The Toclafane were cyborgs, the heads of humans integrated into metal spheres that were sealed shut, making them "pretty". They became a hive mind, allowing them to see the destruction of an individual as no threat. Their personality was amoral and childlike from a failed attempt to regress themselves to children.
The spheres could hover through the air and even fly through space, undamaged. Concealed within the sphere were extendable spikes and blades. A Toclafane could use them to slice up a human being. The spheres were also equipped with lasers that could reduce humans to ash. The spheres could be shot down by an electrical surge of 58.5 kiloamperes, transferred charge 510 megajoules precisely; however, this was most unlikely because this power existed only in lightning bolts and the chances of one bolt striking a Toclafane were extremely low. Man-made electrical barriers, however, could be constructed to sustain the right energy level balance needed for successfully disabling Toclafane spheres. (TV: The Sound of Drums/Last of the Time Lords)

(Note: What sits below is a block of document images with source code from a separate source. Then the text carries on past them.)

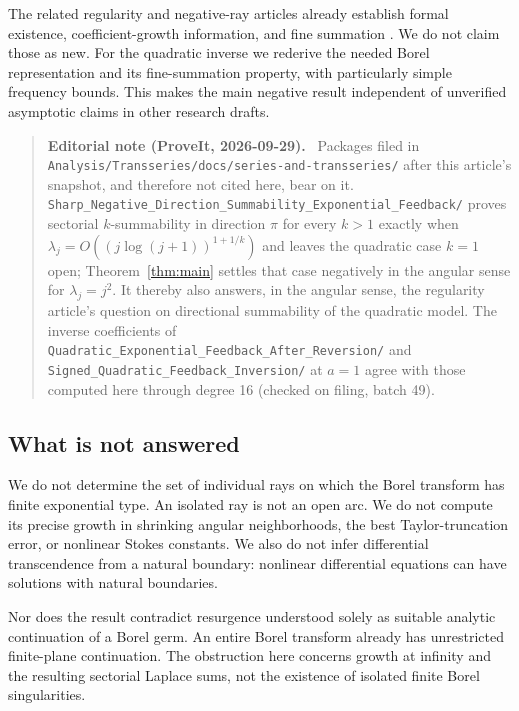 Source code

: \documentclass[11pt,a4paper]{article}
\numberwithin{equation}{section}
\theoremstyle{definition}
\theoremstyle{remark}
\newenvironment{ednote}{\par\smallskip\begin{quote}\small\raggedright\textbf{Editorial note (ProveIt, 2026-09-29).}\ }{\end{quote}\smallskip}
\begin{document}
The related regularity and negative-ray articles already establish formal
existence, coefficient-growth information, and fine summation
\cite{repo-regularity,repo-negative}.  We do not claim those as new.
For the quadratic inverse we rederive the needed Borel representation and
its fine-summation property, with particularly simple frequency bounds.
This makes the main negative result independent of unverified asymptotic
claims in other research drafts.
\begin{ednote}
Packages filed in
\nolinkurl{Analysis/Transseries/docs/series-and-transseries/} after this
article's snapshot, and therefore not cited here, bear on it.
\nolinkurl{Sharp_Negative_Direction_Summability_Exponential_Feedback/}
proves sectorial $k$-summability in direction $\pi$ for every $k>1$ exactly
when $\lambda_j=O((j\log(j+1))^{1+1/k})$ and leaves the quadratic case
$k=1$ open; Theorem~\ref{thm:main} settles that case negatively in the
angular sense for $\lambda_j=j^2$. It thereby also answers, in the angular
sense, the regularity article's question on directional summability of the
quadratic model. The inverse coefficients of
\nolinkurl{Quadratic_Exponential_Feedback_After_Reversion/} and
\nolinkurl{Signed_Quadratic_Feedback_Inversion/} at $a=1$ agree with those
computed here through degree 16 (checked on filing, batch 49).
\end{ednote}

\subsection{What is not answered}
We do not determine the set of individual rays on which the Borel transform
has finite exponential type.  An isolated ray is not an open arc.  We do
not compute its precise growth in shrinking angular neighborhoods, the
best Taylor-truncation error, or nonlinear Stokes constants.  We also do
not infer differential transcendence from a natural boundary: nonlinear
differential equations can have solutions with natural boundaries.

Nor does the result contradict resurgence understood solely as suitable
analytic continuation of a Borel germ.  An entire Borel transform already
has unrestricted finite-plane continuation.  The obstruction here concerns
growth at infinity and the resulting sectorial Laplace sums, not the
existence of isolated finite Borel singularities.
\end{document}
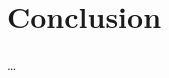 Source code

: \documentclass[12pt]{article}
\begin{document}
\section{Conclusion}
\ldots

\newpage
\begin{footnotesize} %
\singlespacing %
\setlength{\bibsep}{5pt} %
\thispagestyle{empty} %
\end{footnotesize} %
\end{document}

The last of humanity, scattered across the darkness of space, received a message that said "Come to Utopia". Because the Utopia Project was set up to find a way to survive the end of the universe, everyone believed they had found a way. Humans attempted to travel to the mythical paradise, (TV: Utopia) but what they found was a dark, cold and inhospitable world. To survive, the human race "evolved" into the Toclafane.
The Master, using the Doctor's TARDIS, travelled to the planet in the year 100,000,000,000,000 where he met them. As Prime Minister of Great Britain, the Master announced he had made contact with a race of friendly aliens. The Toclafane had tractable, child-like personalities and trusted the Master. The Master had, by this time, converted the TARDIS into a paradox machine, allowing the six billion Toclafane to invade Earth in their own past and change their own past history. Thanks to the machine, the universe did not intervene to alter the paradox of humanity being subjugated by their own descendants. With the Toclafane, the Master built the beginnings of a new Time Lord Empire with the army of six billion Toclafane.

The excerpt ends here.